Smsng2_Xprss · July 4, 2022, 5:15pm

How can I solve the following in Julia;
6t^2 - 7floor(t) - 3 = 0
I thought when I define t, with Sym(“t”), it would work. Instead it gives me

Is there a workaround. By the way I’m interested in exact solutions and not approximations, which in this case are t_1 = sqrt(5/3), t_2 = sqrt(1/2) (solved them with wolframalpha)

Thanks in advance

acxz · July 4, 2022, 9:30pm

From the SymPy documentation: https://docs.sympy.org/latest/tutorial/solvers.html#solving-equations-algebraically

if it is not able to find solutions then a ConditionSet is returned.

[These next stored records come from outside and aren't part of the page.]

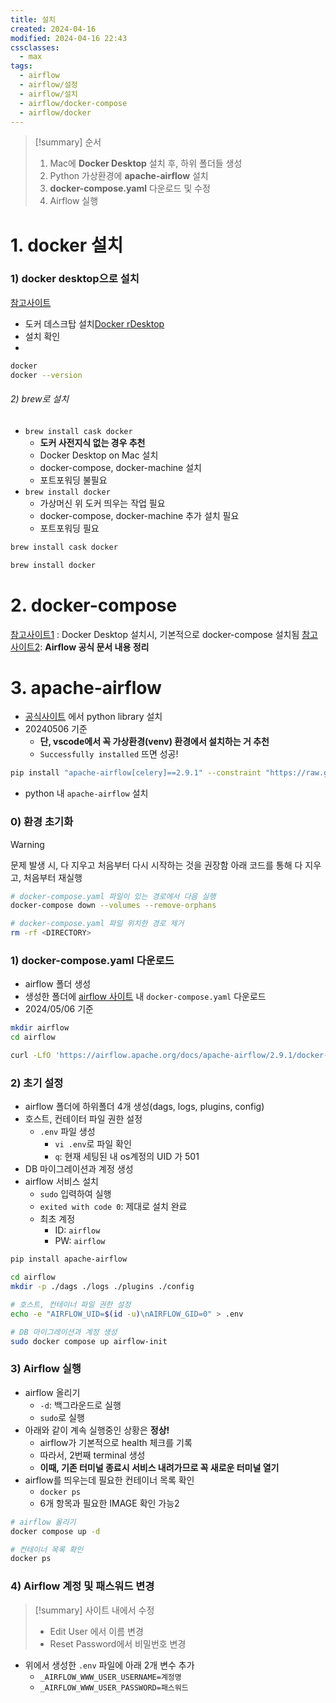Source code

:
 ```yaml
---
title: 설치
created: 2024-04-16
modified: 2024-04-16 22:43
cssclasses:
  - max
tags:
  - airflow
  - airflow/설정
  - airflow/설치
  - airflow/docker-compose
  - airflow/docker
---
```

> [!summary] 순서
> 1. Mac에 **Docker Desktop** 설치 후, 하위 폴더들 생성
> 2. Python 가상환경에 **apache-airflow** 설치
> 3. **docker-compose.yaml** 다운로드 및 수정
> 4. Airflow 실행

# 1. docker 설치

### 1) docker desktop으로 설치

[참고사이트](https://velog.io/@eunhye_/Docker-Mac-OS%EC%97%90-Docker-%EC%84%A4%EC%B9%98)

- 도커 데스크탑 설치[Docker  rDesktop](https://docs.docker.com/desktop/install/mac-install/) 
- 설치 확인
- 
```bash
docker
docker --version
```

###### 2) brew로 설치
- `brew install cask docker`
	- **도커 사전지식 없는 경우 추천**
	- Docker Desktop on Mac 설치
	- docker-compose, docker-machine 설치
	- 포트포워딩 불필요
- `brew install docker`
	- 가상머신 위 도커 띄우는 작업 필요
	- docker-compose, docker-machine 추가 설치 필요
	- 포트포워딩 필요

```bash
brew install cask docker

brew install docker
```

# 2. docker-compose
[참고사이트1](https://devinventory.tistory.com/19) : Docker Desktop 설치시, 기본적으로 docker-compose 설치됨
[참고사이트2](https://wooiljeong.github.io/server/docker-airflow/): **Airflow 공식 문서 내용 정리**

# 3. apache-airflow
- [공식사이트](https://airflow.apache.org/docs/apache-airflow/stable/installation/installing-from-pypi.html) 에서 python library  설치
- 20240506 기준
	- **단, vscode에서 꼭 가상환경(venv) 환경에서 설치하는 거 추천**
	- `Successfully installed` 뜨면 성공!

```bash file:python_airflow
pip install "apache-airflow[celery]==2.9.1" --constraint "https://raw.githubusercontent.com/apache/airflow/constraints-2.9.1/constraints-3.8.txt"
```


- python 내 `apache-airflow` 설치

### 0) 환경 초기화
> [!warning] 
> 문제 발생 시, 다 지우고 처음부터 다시 시작하는 것을 권장함
> 아래 코드를 통해 다 지우고, 처음부터 재실행


```bash file:환경초기화
# docker-compose.yaml 파일이 있는 경로에서 다음 실행
docker-compose down --volumes --remove-orphans

# docker-compose.yaml 파일 위치한 경로 제거
rm -rf <DIRECTORY>
```

### 1) docker-compose.yaml 다운로드
- airflow 폴더 생성
- 생성한 폴더에 [airflow 사이트](https://airflow.apache.org/docs/apache-airflow/stable/howto/docker-compose/index.html) 내 `docker-compose.yaml` 다운로드
- 2024/05/06 기준

```bash file:docker-compose.yaml
mkdir airflow
cd airflow

curl -LfO 'https://airflow.apache.org/docs/apache-airflow/2.9.1/docker-compose.yaml'
```

### 2) 초기 설정
- airflow 폴더에 하위폴더 4개 생성(dags, logs, plugins, config)
- 호스트, 컨테이터 파일 권한 설정
	- `.env` 파일 생성
		- `vi .env`로 파일 확인
		- `q`: 현재 세팅된 내 os계정의 UID 가 501
- DB 마이그레이션과 계정 생성
- airflow 서비스 설치
	- `sudo` 입력하여 실행
	- `exited with code 0`: 제대로 설치 완료
	- 최초 계정
		- ID: `airflow`
		- PW: `airflow`

```bash file:airflow설치
pip install apache-airflow

cd airflow
mkdir -p ./dags ./logs ./plugins ./config

# 호스트, 컨테이너 파일 권한 설정
echo -e "AIRFLOW_UID=$(id -u)\nAIRFLOW_GID=0" > .env

# DB 마이그레이션과 계정 생성
sudo docker compose up airflow-init
```

### 3) Airflow 실행
- airflow 올리기
	- `-d`: 백그라운드로 실행
	- `sudo`로 실행
- 아래와 같이 계속 실행중인 상황은 **정상!**
	- airflow가 기본적으로 health 체크를 기록
	- 따라서, 2번째 terminal 생성
	- **이때, 기존 터미널 종료시 서비스 내려가므로 꼭 새로운 터미널 열기**
- airflow를 띄우는데 필요한 컨테이너 목록 확인
	- `docker ps`
	- 6개 항목과 필요한 IMAGE 확인 가능2

```bash file:airflow실행
# airflow 올리기
docker compose up -d

# 컨테이너 목록 확인
docker ps
```

### 4) Airflow 계정 및 패스워드 변경

> [!summary] 사이트 내에서 수정
> - Edit User 에서 이름 변경
> - Reset Password에서 비밀번호 변경

- 위에서 생성한 `.env` 파일에 아래 2개 변수 추가
	- `_AIRFLOW_WWW_USER_USERNAME=계정명`
	- `_AIRFLOW_WWW_USER_PASSWORD=패스워드`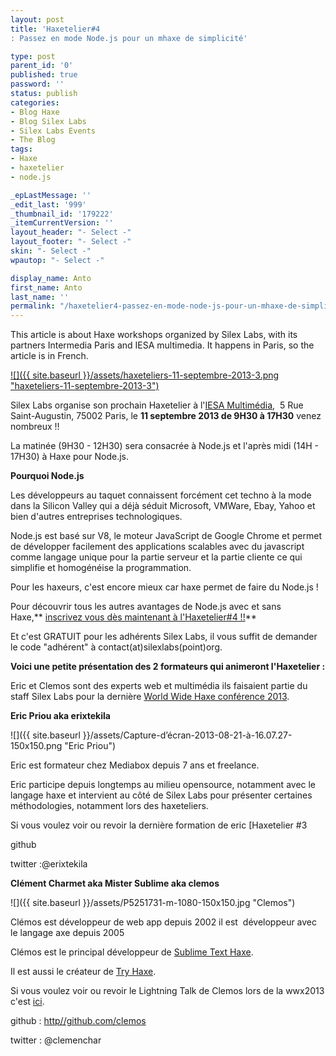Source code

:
 ```yaml
---
layout: post
title: 'Haxetelier#4
: Passez en mode Node.js pour un mhaxe de simplicité'

type: post
parent_id: '0'
published: true
password: ''
status: publish
categories:
- Blog Haxe
- Blog Silex Labs
- Silex Labs Events
- The Blog
tags:
- Haxe
- haxetelier
- node.js

_epLastMessage: ''
_edit_last: '999'
_thumbnail_id: '179222'
_itemCurrentVersion: ''
layout_header: "- Select -"
layout_footer: "- Select -"
skin: "- Select -"
wpautop: "- Select -"

display_name: Anto
first_name: Anto
last_name: ''
permalink: "/haxetelier4-passez-en-mode-node-js-pour-un-mhaxe-de-simplicite/"
---
```


This article is about Haxe workshops organized by Silex Labs, with its partners Intermedia Paris and IESA multimedia. It happens in Paris, so the article is in French.

[![]({{ site.baseurl }}/assets/haxeteliers-11-septembre-2013-3.png "haxeteliers-11-septembre-2013-3")](https://www.silexlabs.org/179221/the-blog/haxetelier4-passez-en-mode-node-js-pour-un-mhaxe-de-simplicite/attachment/haxeteliers-11-septembre-2013-3/)

Silex Labs organise son prochain Haxetelier à l'[IESA Multimédia](http://www.iesamultimedia.fr/?gclid=CN-kpKvhjrkCFYOWtAod8zgA0Q "IESA Multimédia"),  5 Rue Saint-Augustin, 75002 Paris, le **11 septembre 2013 de 9H30 à 17H30** venez nombreux !!

La matinée (9H30 - 12H30) sera consacrée à Node.js et l'après midi (14H - 17H30) à Haxe pour Node.js.

**Pourquoi Node.js**

Les développeurs au taquet connaissent forcément cet techno à la mode dans la Silicon Valley qui a déjà séduit Microsoft, VMWare, Ebay, Yahoo et bien d'autres entreprises technologiques.

Node.js est basé sur V8, le moteur JavaScript de Google Chrome et permet de développer facilement des applications scalables avec du javascript comme langage unique pour la partie serveur et la partie cliente ce qui simplifie et homogénéise la programmation.

Pour les haxeurs, c'est encore mieux car haxe permet de faire du Node.js !

Pour découvrir tous les autres avantages de Node.js avec et sans Haxe,** [inscrivez vous dès maintenant à l'Haxetelier#4 !!](https://haxetelier4.eventbrite.fr/ "Haxetelier 4")**

Et c'est GRATUIT pour les adhérents Silex Labs, il vous suffit de demander le code "adhérent" à contact(at)silexlabs(point)org.

**Voici une petite présentation des 2 formateurs qui animeront l'Haxetelier :**

Eric et Clemos sont des experts web et multimédia ils faisaient partie du staff Silex Labs pour la dernière [World Wide Haxe conférence 2013](https://www.silexlabs.org/140165/the-blog/wwx2013-was-haxeptional-thanks-to-you-all/  "wwx2013").

**Eric Priou aka erixtekila**

![]({{ site.baseurl }}/assets/Capture-d’écran-2013-08-21-à-16.07.27-150x150.png "Eric Priou")

Eric est formateur chez Mediabox depuis 7 ans et freelance.



Eric participe depuis longtemps au milieu opensource, notamment avec le langage haxe et intervient au côté de Silex Labs pour présenter certaines méthodologies, notamment lors des haxeteliers.

Si vous voulez voir ou revoir la dernière formation de eric [Haxetelier #3


github


twitter :@erixtekila

**Clément Charmet aka Mister Sublime aka clemos**

![]({{ site.baseurl }}/assets/P5251731-m-1080-150x150.jpg "Clemos")

Clémos est développeur de web app depuis 2002 il est  développeur avec le langage axe depuis 2005

Clémos est le principal développeur de [Sublime Text Haxe](https://github.com/clemos/haxe-sublime-bundle "Sublime Text Haxe").

Il est aussi le créateur de [Try Haxe](http://try.haxe.org/ "Try Haxe").

Si vous voulez voir ou revoir le Lightning Talk de Clemos lors de la wwx2013 c'est [ici](http://www.youtube.com/watch?v=5z_Oc3EkRfs "Lightning Talk clemos wwx2013").

github
: [http//github.com/clemos](http//github.com/clemos "Github Clemos")

twitter
: @clemenchar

It seems that SymPy is not yet equipped to solve the above equation, like WolframAlpha is. You can try to open a feature request on the SymPy github about it: GitHub - sympy/sympy: A computer algebra system written in pure Python

As for a Julia library Symbolics.jl’s solve_for only works for linear equations. I’m afraid for algebraic solves WolframAlpha is currently your best bet.

If you are find with numerical solves you can use NLsolve.jl: GitHub - JuliaNLSolvers/NLsolve.jl: Julia solvers for systems of nonlinear equations and mixed complementarity problems

julia> using NLsolve

julia> function f!(F, x)
           F[1] = 6 * x[1]^2 - 7 * floor(x[1]) - 3
       end
f! (generic function with 1 method)

julia> nlsolve(f!, [0.1], autodiff = :forward)
Results of Nonlinear Solver Algorithm
 * Algorithm: Trust-region with dogleg and autoscaling
 * Starting Point: [0.1]
 * Zero: [0.707106781481149]
 * Inf-norm of residuals: 0.000000
 * Iterations: 6
 * Convergence: true
   * |x - x'| < 0.0e+00: false
   * |f(x)| < 1.0e-08: true
 * Function Calls (f): 7
 * Jacobian Calls (df/dx): 7

julia> nlsolve(f!, [1.5], autodiff = :forward)
Results of Nonlinear Solver Algorithm
 * Algorithm: Trust-region with dogleg and autoscaling
 * Starting Point: [1.5]
 * Zero: [1.2909944487358056]
 * Inf-norm of residuals: 0.000000
 * Iterations: 4
 * Convergence: true
   * |x - x'| < 0.0e+00: false
   * |f(x)| < 1.0e-08: true
 * Function Calls (f): 5
 * Jacobian Calls (df/dx): 5

julia> sqrt(5/3)
1.2909944487358056

julia> sqrt(1/2)
0.7071067811865476

GunnarFarneback · July 5, 2022, 10:49am

This is an area where WolframAlpha really shines and floor equations are unlikely to be a priority for most symbolic algebra packages. It might help if you explain why you need an exact solution and what generalizations of the equation are of interest (apparently you already know the answer to this one).

For this particular equation it is immediately obvious that any solution must be of the form t = sqrt((7n + 3) / 6) for some integer n and if it turns out that n <= t < n + 1 it is a valid solution. Then all that remains is to determine which integers n satisfy that relation.